Would you characterize the velocity of your company's business as high-speed?
How about warp speed? How else can we continue to satisfy Wall Street and our fickle shareholders? We're all being pushed to do more with less. And there's so much going on in the back draft of this fast pace, I wonder what the hell else I'm missing. I'll take a five on this one. I'd take a six if it were allowed.
Do you forgo a criticality rating to identify shortcomings in business controls and security measures?

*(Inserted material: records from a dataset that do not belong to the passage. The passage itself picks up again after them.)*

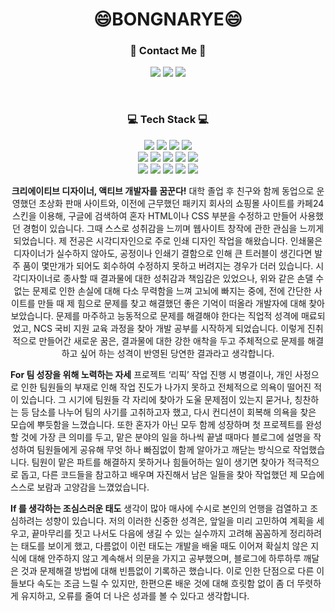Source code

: <h1 align="center">😄BONGNARYE😄</h1>


<h3 align="center">🌈 Contact Me 🌈</h3>

<p align="center">
 <a href="https://rebornbb.tistory.com">
 <img src="https://img.shields.io/badge/Tistory-000000?style=for-the-badge&logo=Tistory&logoColor=white"></a>
 
 <a href="https://open.kakao.com/o/ssfMykIe">
 <img src="https://img.shields.io/badge/OpenKakao-FFCD00?style=for-the-badge&logo=KakaoTalk&logoColor=black"></a>
  
 <a href="mailto:bongnarye@gmail.com">
 <img src="https://img.shields.io/badge/Gmail-d14836?style=for-the-badge&logo=Gmail&logoColor=white&link=bongnarye7110@gmail.com"/></a>
</p>

<br>

<h3 align="center">💻 Tech Stack 💻</h3>
<p align="center">
<img src="https://img.shields.io/badge/Photoshop-31A8FF?style=for-the-badge&logo=AdobePhotoshop&logoColor=white">
<img src="https://img.shields.io/badge/Illustrator-FF9A00?style=for-the-badge&logo=AdobeIllustrator&logoColor=white">
<img src="https://img.shields.io/badge/InDesign-FF3366?style=for-the-badge&logo=AdobeInDesign&logoColor=white">
<img src="https://img.shields.io/badge/PremierePro-9999FF?style=for-the-badge&logo=AdobePremierePro&logoColor=white">
<br>
<img src="https://img.shields.io/badge/html-E34F26?style=for-the-badge&logo=html5&logoColor=white">
<img src="https://img.shields.io/badge/css-1572B6?style=for-the-badge&logo=css3&logoColor=white">
<img src="https://img.shields.io/badge/javascript-F7DF1E?style=for-the-badge&logo=javascript&logoColor=black">
<img src="https://img.shields.io/badge/jquery-0769AD?style=for-the-badge&logo=jquery&logoColor=white">
<img src="https://img.shields.io/badge/bootstrap-7952B3?style=for-the-badge&logo=bootstrap&logoColor=white">
<br>
<img src="https://img.shields.io/badge/JAVA-007396?style=for-the-badge&logo=java&logoColor=white"> 
<img src="https://img.shields.io/badge/oracle-F80000?style=for-the-badge&logo=oracle&logoColor=white">
<img src="https://img.shields.io/badge/SpringBoot-6DB33F?style=for-the-badge&logo=SpringBoot&logoColor=white">
<img src="https://img.shields.io/badge/Spring-6DB33F?style=for-the-badge&logo=Spring&logoColor=white">
<img src="https://img.shields.io/badge/github-181717?style=for-the-badge&logo=github&logoColor=white">
</p>

<p align="center">
<strong>크리에이티브 디자이너, 액티브 개발자를 꿈꾼다!</strong>
대학 졸업 후 친구와 함께 동업으로 운영했던 초상화 판매 사이트와,
이전에 근무했던 패키지 회사의 쇼핑몰 사이트를 카페24 스킨을 이용해, 구글에 검색하여
혼자 HTML이나 CSS 부분을 수정하고 만들어 사용했던 경험이 있습니다.
그때 스스로 성취감을 느끼며 웹사이트 창작에 관한 관심을 느끼게 되었습니다.
제 전공은 시각디자인으로 주로 인쇄 디자인 작업을 해왔습니다.
인쇄물은 디자이너가 실수하지 않아도, 공정이나 인쇄기 결함으로 인해 큰 트러블이 생긴다면
발주 품이 몇만개가 되어도 회수하여 수정하지 못하고 버려지는 경우가 더러 있습니다.
시각디자이너로 종사할 때 결과물에 대한 성취감과 책임감은 있었으나,
위와 같은 손댈 수 없는 문제로 인한 손실에 대해 다소 무력함을 느껴 고뇌에 빠지는 중에,
전에 간단한 사이트를 만들 때 제 힘으로 문제를 찾고 해결했던 좋은 기억이 떠올라 개발자에 대해 찾아보았습니다.
문제를 마주하고 능동적으로 문제를 해결해야 한다는 직업적 성격에 매료되었고,
NCS 국비 지원 교육 과정을 찾아 개발 공부를 시작하게 되었습니다.
이렇게 진취적으로 만들어간 새로운 꿈은, 결과물에 대한 강한 애착을 두고
주체적으로 문제를 해결하고 싶어 하는 성격이 반영된 당연한 결과라고 생각합니다.  
 
<strong>For 팀 성장을 위해 노력하는 자세</strong>
프로젝트 ‘리픽’ 작업 진행 시 병결이나, 개인 사정으로 인한 팀원들의 부재로 인해
작업 진도가 나가지 못하고 전체적으로 의욕이 떨어진 적이 있습니다.
그 시기에 팀원들 각 자리에 찾아가 도울 문제점이 있는지 묻거나, 칭찬하는 등 담소를 나누어
팀의 사기를 고취하고자 했고, 다시 컨디션이 회복해 의욕을 찾은 모습에 뿌듯함을 느꼈습니다.
또한 혼자가 아닌 모두 함께 성장하며 첫 프로젝트를 완성할 것에 가장 큰 의미를 두고,
맡은 분야의 일을 하나씩 끝낼 때마다 블로그에 설명을 작성하여 팀원들에게 공유해
무엇 하나 빠짐없이 함께 알아가고 깨닫는 방식으로 작업했습니다.
팀원이 맡은 파트를 해결하지 못하거나 힘들어하는 일이 생기면 찾아가 적극적으로 돕고,
다른 코드들을 참고하고 배우며 자진해서 남은 일들을 찾아 작업했던 제 모습에
스스로 보람과 고양감을 느꼈었습니다.
 
<strong>If 를 생각하는 조심스러운 태도</strong>
생각이 많아 매사에 수시로 본인의 언행을 검열하고 조심하려는 성향이 있습니다.
저의 이러한 신중한 성격은, 앞일을 미리 고민하여 계획을 세우고,
끝마무리를 짓고 나서도 다음에 생길 수 있는 실수까지 고려해 꼼꼼하게 정리하려는 태도를 보이게 했고,
다름없이 이런 태도는 개발을 배울 때도 이어져
확실치 않은 지식에 대해 안주하지 않고 계속해서 의문을 가지고 공부했으며,
블로그에 하루하루 깨달은 것과 문제해결 방법에 대해 빈틈없이 기록하곤 했습니다.
이로 인한 단점으로 다른 이들보다 속도는 조금 느릴 수 있지만, 한편으론
배운 것에 대해 흐릿함 없이 좀 더 뚜렷하게 유지하고, 오류를 줄여 더 나은 성과를 볼 수 있다고 생각합니다.
 </p>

With all the open books and disclosure emphasis these days, the lawyers are really nervous about recording any risk information that could come back to haunt us. As a security professional, I've always lived with criticality ratings—it's all about the likelihood of problems we need to be prepared to address. But I know for a fact that we have no organized process for doing this across the business. In the aftermath of Sarbanes-Oxley, our auditors now rank their findings; but that's ex post facto and, besides, an audit is cyclical and periodic. This is all about what keeps knowledgeable risk managers awake at night and what we are missing. I'd better take a four (and hope for the best).
Does your corporate risk-management model discourage individual managers from seeking out vulnerabilities in the system of controls?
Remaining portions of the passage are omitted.